I am a newbie to Python so just trying things with it.
I have a huge file , where after searching for a search phrase ,I should go back by n lines and get the start of the text, start tag .
After that start reading from that position .
The phrases can occur multiple times . And there are multiple start tags. Please find the sample file as below:
<module>
hi
flowers
<name>xxx</name>
<age>46</age>
</module>
<module>
<place>yyyy</place>
<name>janiiiii</janii>
</module>
Assume the search is , and I need to go back to the line once I search the . The lines between & will vary , they are not static. So once I find the name I need to go back to the module line and start reading it .

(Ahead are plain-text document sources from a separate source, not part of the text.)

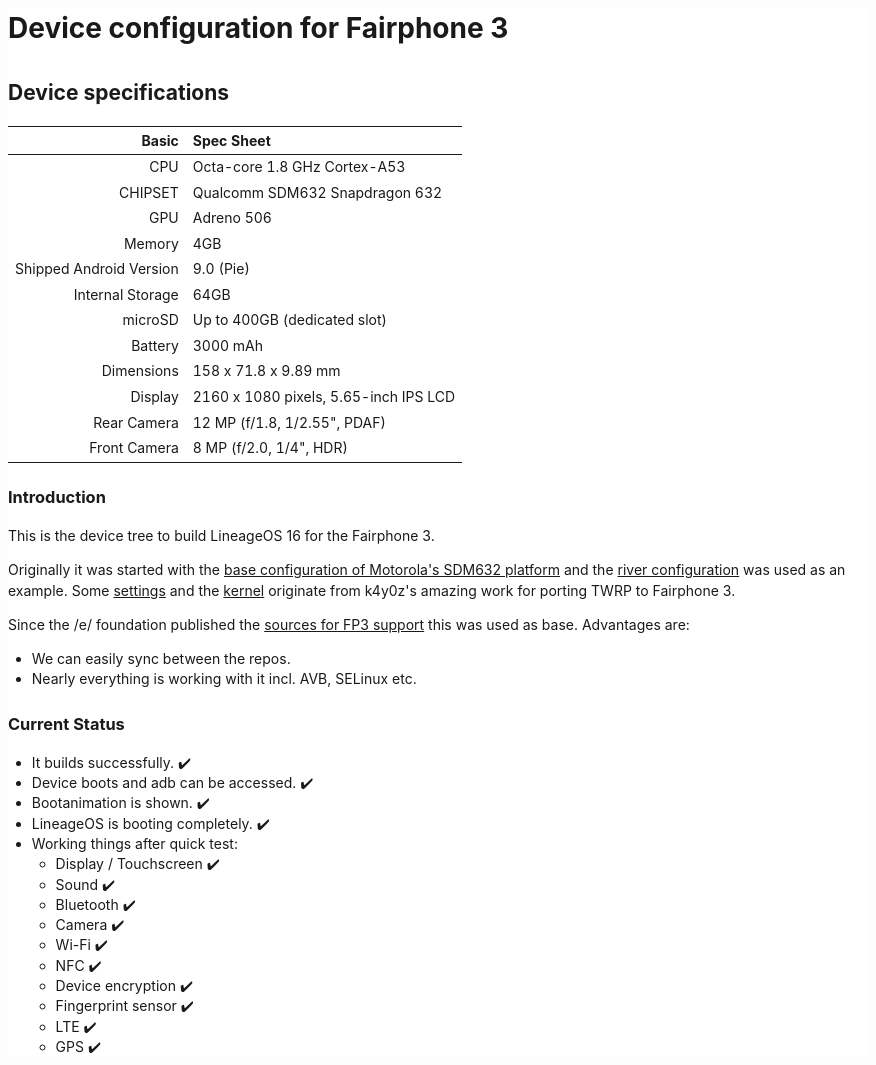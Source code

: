 Device configuration for Fairphone 3
==================================
## Device specifications

Basic   | Spec Sheet
-------:|:-------------------------
CPU     | Octa-core 1.8 GHz Cortex-A53
CHIPSET | Qualcomm SDM632 Snapdragon 632
GPU     | Adreno 506
Memory  | 4GB
Shipped Android Version | 9.0 (Pie)
Internal Storage | 64GB
microSD | Up to 400GB (dedicated slot)
Battery | 3000 mAh
Dimensions | 158 x 71.8 x 9.89 mm
Display | 2160 x 1080 pixels, 5.65-inch IPS LCD
Rear Camera  | 12 MP (f/1.8, 1/2.55", PDAF)
Front Camera | 8 MP (f/2.0, 1/4", HDR)

### Introduction
This is the device tree to build LineageOS 16 for the Fairphone 3.

Originally it was started with the [base configuration of Motorola's SDM632 platform](https://github.com/LineageOS/android_device_motorola_sdm632-common)
and the [river configuration](https://github.com/LineageOS/android_device_motorola_river) was used as an example.
Some [settings](https://github.com/chaosmaster/android_device_fairphone_fp3) and the [kernel](https://github.com/chaosmaster/android_kernel_fairphone_sdm632)
originate from k4y0z's amazing work for porting TWRP to Fairphone 3.

Since the /e/ foundation published the [sources for FP3 support](https://gitlab.e.foundation/e/devices/android_device_fairphone_FP3) this was used as base.
Advantages are:
* We can easily sync between the repos.
* Nearly everything is working with it incl. AVB, SELinux etc.

### Current Status
* It builds successfully. :heavy_check_mark:
* Device boots and adb can be accessed. :heavy_check_mark:
* Bootanimation is shown. :heavy_check_mark:
* LineageOS is booting completely. :heavy_check_mark:
* Working things after quick test:
  * Display / Touchscreen :heavy_check_mark:
  * Sound :heavy_check_mark:
  * Bluetooth :heavy_check_mark:
  * Camera :heavy_check_mark:
  * Wi-Fi :heavy_check_mark:
  * NFC :heavy_check_mark:
  * Device encryption :heavy_check_mark:
  * Fingerprint sensor :heavy_check_mark:
  * LTE :heavy_check_mark:
  * GPS :heavy_check_mark:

Please find the below code:
from itertools import islice
lastiterline=none
line_num=0
search_phrase="Janiii"
with open ('c:\sample.txt',"rb+") as f:
for line in f:
line_num+=1
line=line.strip()
if line.startswith("<module>"):
lastiterline=line
linec=line_num
elif line find(search_phrase)>=0:
if lastiterline:
print line
print linec
This helps me to get the line number of the module corresponding to the word searched.But I am unable to move back the pointer to start reading the lines again from module. There will be multiple search phrases, So everytime I need to go back to that line without breaking the main for, which reads the entire huge file.

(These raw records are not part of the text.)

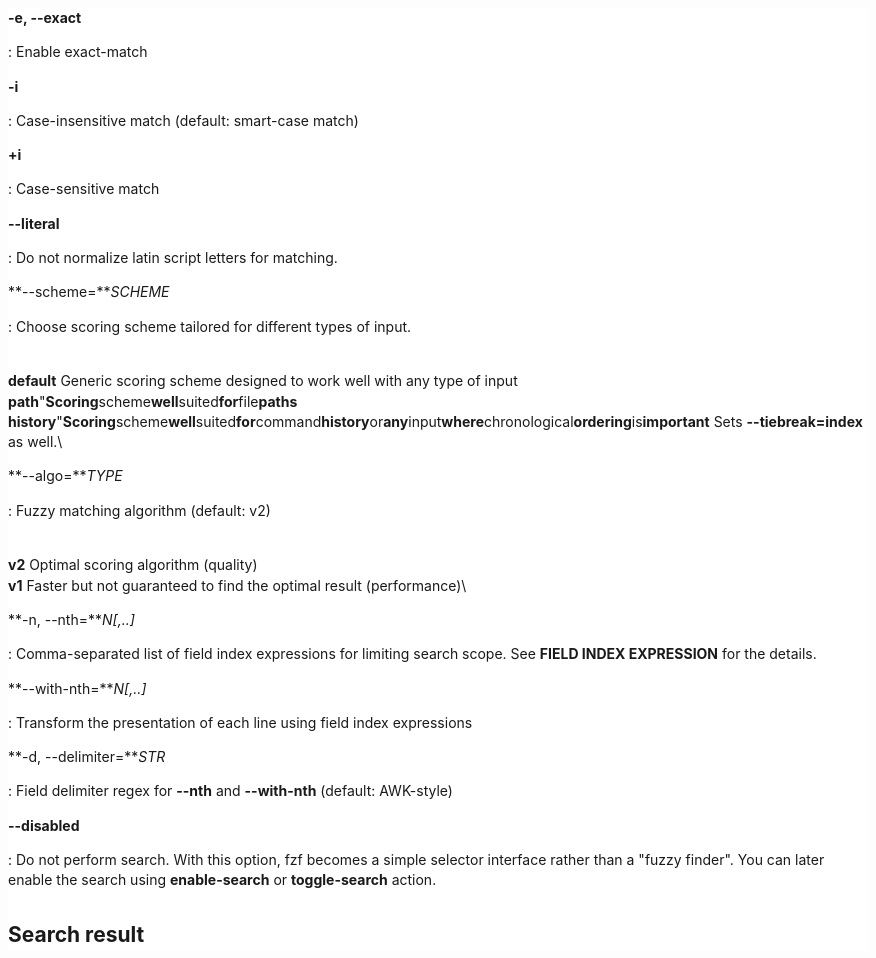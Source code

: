 **-e, \--exact**

:   Enable exact-match

**-i**

:   Case-insensitive match (default: smart-case match)

**+i**

:   Case-sensitive match

**\--literal**

:   Do not normalize latin script letters for matching.

**\--scheme=***SCHEME*

:   Choose scoring scheme tailored for different types of input.

\
**default** Generic scoring scheme designed to work well with any type
of input\
**path**\"**Scoring**scheme**well**suited**for**file**paths**\
**history**\"**Scoring**scheme**well**suited**for**command**history**or**any**input**where**chronological**ordering**is**important**
Sets **\--tiebreak=index** as well.\

**\--algo=***TYPE*

:   Fuzzy matching algorithm (default: v2)

\
**v2** Optimal scoring algorithm (quality)\
**v1** Faster but not guaranteed to find the optimal result
(performance)\

**-n, \--nth=***N\[,..\]*

:   Comma-separated list of field index expressions for limiting search
    scope. See **FIELD INDEX EXPRESSION** for the details.

**\--with-nth=***N\[,..\]*

:   Transform the presentation of each line using field index
    expressions

**-d, \--delimiter=***STR*

:   Field delimiter regex for **\--nth** and **\--with-nth** (default:
    AWK-style)

**\--disabled**

:   Do not perform search. With this option, fzf becomes a simple
    selector interface rather than a \"fuzzy finder\". You can later
    enable the search using **enable-search** or **toggle-search**
    action.

## Search result
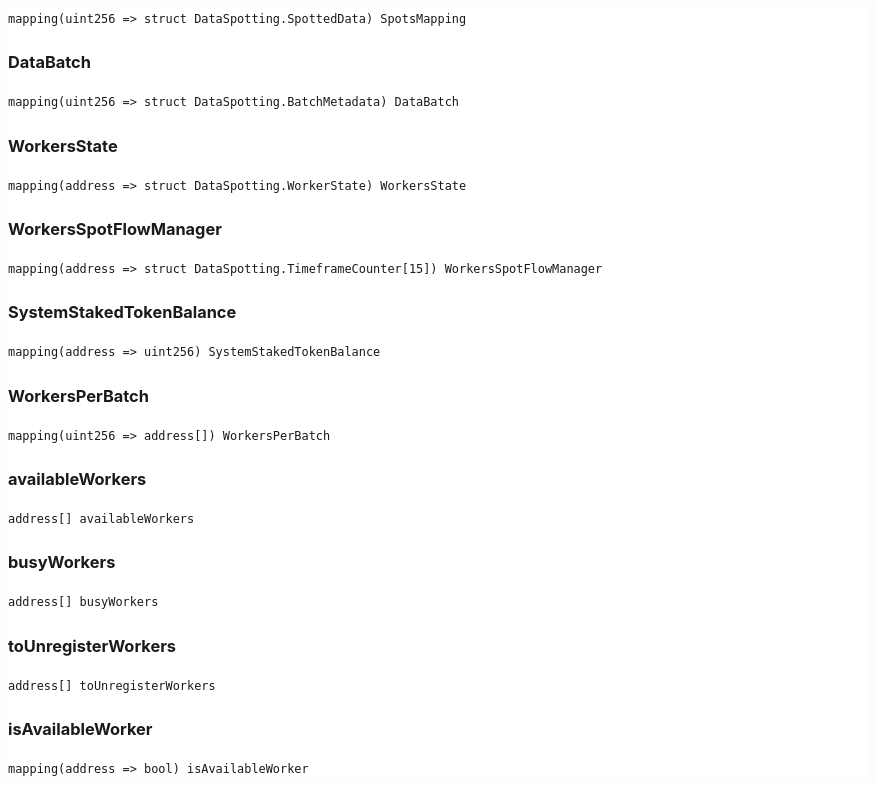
 ```solidity
mapping(uint256 => struct DataSpotting.SpottedData) SpotsMapping
```

### DataBatch

```solidity
mapping(uint256 => struct DataSpotting.BatchMetadata) DataBatch
```

### WorkersState

```solidity
mapping(address => struct DataSpotting.WorkerState) WorkersState
```

### WorkersSpotFlowManager

```solidity
mapping(address => struct DataSpotting.TimeframeCounter[15]) WorkersSpotFlowManager
```

### SystemStakedTokenBalance

```solidity
mapping(address => uint256) SystemStakedTokenBalance
```

### WorkersPerBatch

```solidity
mapping(uint256 => address[]) WorkersPerBatch
```

### availableWorkers

```solidity
address[] availableWorkers
```

### busyWorkers

```solidity
address[] busyWorkers
```

### toUnregisterWorkers

```solidity
address[] toUnregisterWorkers
```

### isAvailableWorker

```solidity
mapping(address => bool) isAvailableWorker
```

For eg :there may be 100 modules tags , and inside that I might have 10 search phrases which I want , so I just need those 10 module tags .

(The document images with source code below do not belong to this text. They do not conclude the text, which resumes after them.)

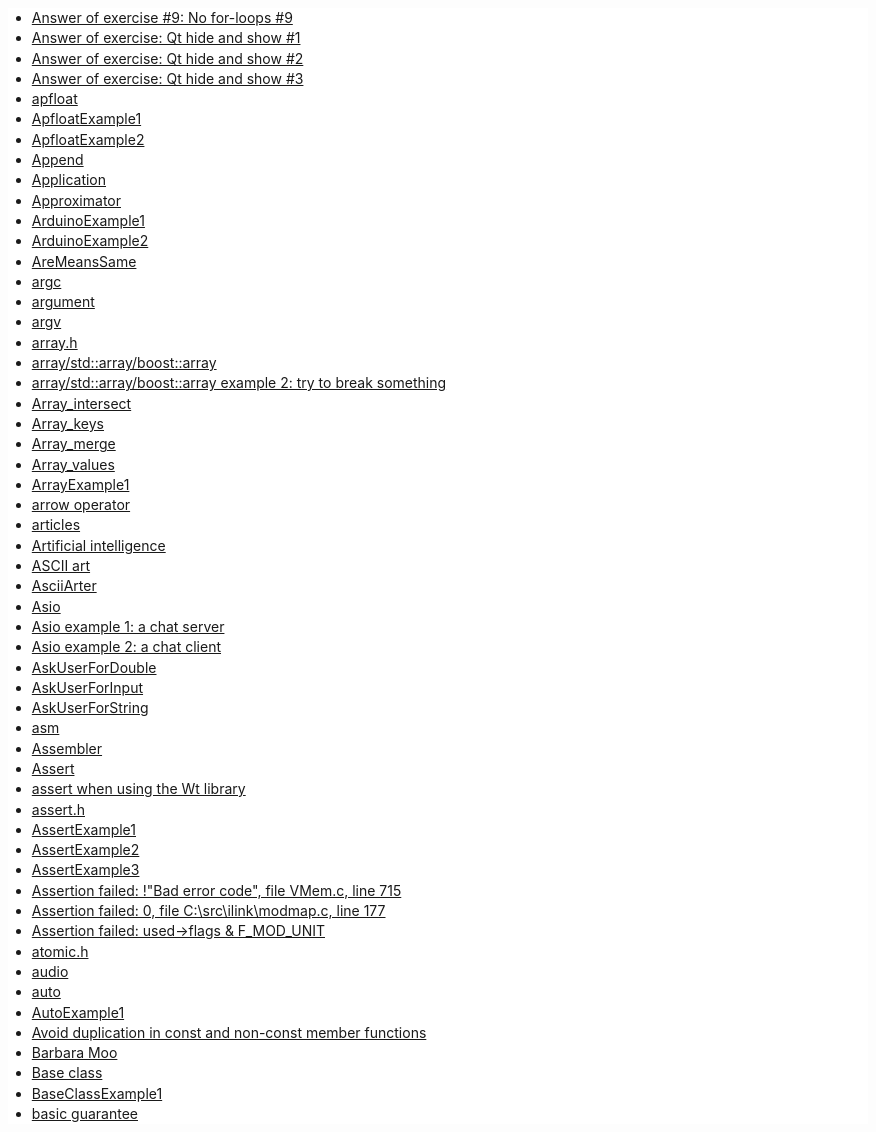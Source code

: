 -   [Answer of exercise \#9: No for-loops
    \#9](CppExerciseNoForLoopsAnswer10.md)
-   [Answer of exercise: Qt hide and show
    \#1](CppExerciseQtHideAndShow1Answer.md)
-   [Answer of exercise: Qt hide and show
    \#2](CppExerciseQtHideAndShow2Answer.md)
-   [Answer of exercise: Qt hide and show
    \#3](CppExerciseQtHideAndShow3Answer.md)
-   [apfloat](CppApfloat.md)
-   [ApfloatExample1](CppApfloatExample1.md)
-   [ApfloatExample2](CppApfloatExample2.md)
-   [Append](CppAppend.md)
-   [Application](CppApplication.md)
-   [Approximator](CppApproximator.md)
-   [ArduinoExample1](CppArduinoExample1.md)
-   [ArduinoExample2](CppArduinoExample2.md)
-   [AreMeansSame](CppAreMeansSame.md)
-   [argc](CppArgc.md)
-   [argument](CppArgument.md)
-   [argv](CppArgv.md)
-   [array.h](CppArrayH.md)
-   [array/std::array/boost::array](CppArray.md)
-   [array/std::array/boost::array example 2: try to break
    something](CppArrayExample2.md)
-   [Array\_intersect](CppArray_intersect.md)
-   [Array\_keys](CppArray_keys.md)
-   [Array\_merge](CppArray_merge.md)
-   [Array\_values](CppArray_values.md)
-   [ArrayExample1](CppArrayExample1.md)
-   [arrow operator](CppArrowOperator.md)
-   [articles](CppArticle.md)
-   [Artificial intelligence](CppArtificialIntelligence.md)
-   [ASCII art](CppAsciiArt.md)
-   [AsciiArter](https://github.com/richelbilderbeek/AsciiArter)
-   [Asio](CppBoostAsio.md)
-   [Asio example 1: a chat server](CppBoostAsioExample1.md)
-   [Asio example 2: a chat client](CppBoostAsioExample2.md)
-   [AskUserForDouble](CppAskUserForDouble.md)
-   [AskUserForInput](CppAskUserForInput.md)
-   [AskUserForString](CppAskUserForString.md)
-   [asm](CppAsm.md)
-   [Assembler](CppAssembler.md)
-   [Assert](CppAssert.md)
-   [assert when using the Wt library](CppWtAssert.md)
-   [assert.h](CppAssertH.md)
-   [AssertExample1](CppAssertExample1.md)
-   [AssertExample2](CppAssertExample2.md)
-   [AssertExample3](CppAssertExample3.md)
-   [Assertion failed: !&quot;Bad error code&quot;, file VMem.c, line
    715](CppMiscErrorAssertionFailedBadErrorCodeVmemC.md)
-   [Assertion failed: 0, file C:\\src\\ilink\\modmap.c, line
    177](CppMiscErrorAssertionFailedModmapC.md)
-   [Assertion failed: used-&gt;flags &
    F\_MOD\_UNIT](CppLinkErrorAssertionFailedUsedFlagsAndF_MOD_UNIT.md)
-   [atomic.h](CppAtomicH.md)
-   [audio](CppAudio.md)
-   [auto](CppAuto.md)
-   [AutoExample1](CppAutoExample1.md)
-   [Avoid duplication in const and non-const member
    functions](CppAvoidDuplicationInConstAndNonConstMemberFunctions.md)
-   [Barbara Moo](CppBarbaraMoo.md)
-   [Base class](CppBaseClass.md)
-   [BaseClassExample1](CppBaseClassExample1.md)
-   [basic guarantee](CppBasicGuarantee.md)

Ok here is an example for you, so you can be more specific with what you need.
This is a sample of your huge_file.txt
:
wgoi jowijg
<start tag>
wfejoije jfie
fwjoejo
THE PHRASE
jwieo
<end tag>
wjefoiw wgworjg
<start tag>
wjgoirg
<end tag>
<start tag>
wfejoije jfie
fwjoejo
woeoj
jwieo
THE PHRASE
<end tag>
And a script read_prev_lines.py
:
hugefile = open("huge_file.txt", "r")
hugefile = hugefile.readlines()
start_locations = []
current_block = -1
for idx, line in enumerate(hugefile):
if "<start tag>" in line:
start_locations.append({"start": idx})
current_block += 1
if "THE PHRASE" in line:
start_locations[current_block]["phr"] = idx
if "<end tag>" in line:
start_locations[current_block]["end"] = idx
#for i in phrase_locations:
for idx in range(len(start_locations)):
if "phr" in start_locations[idx].keys():
print("Found THE PHRASE after %d start tag(s), at line %d:" % (idx, start_locations[idx]["phr"]))
print("Here is the whole block that contains the phrase:")
print(hugefile[start_locations[idx]["start"]: start_locations[idx]["end"]+1])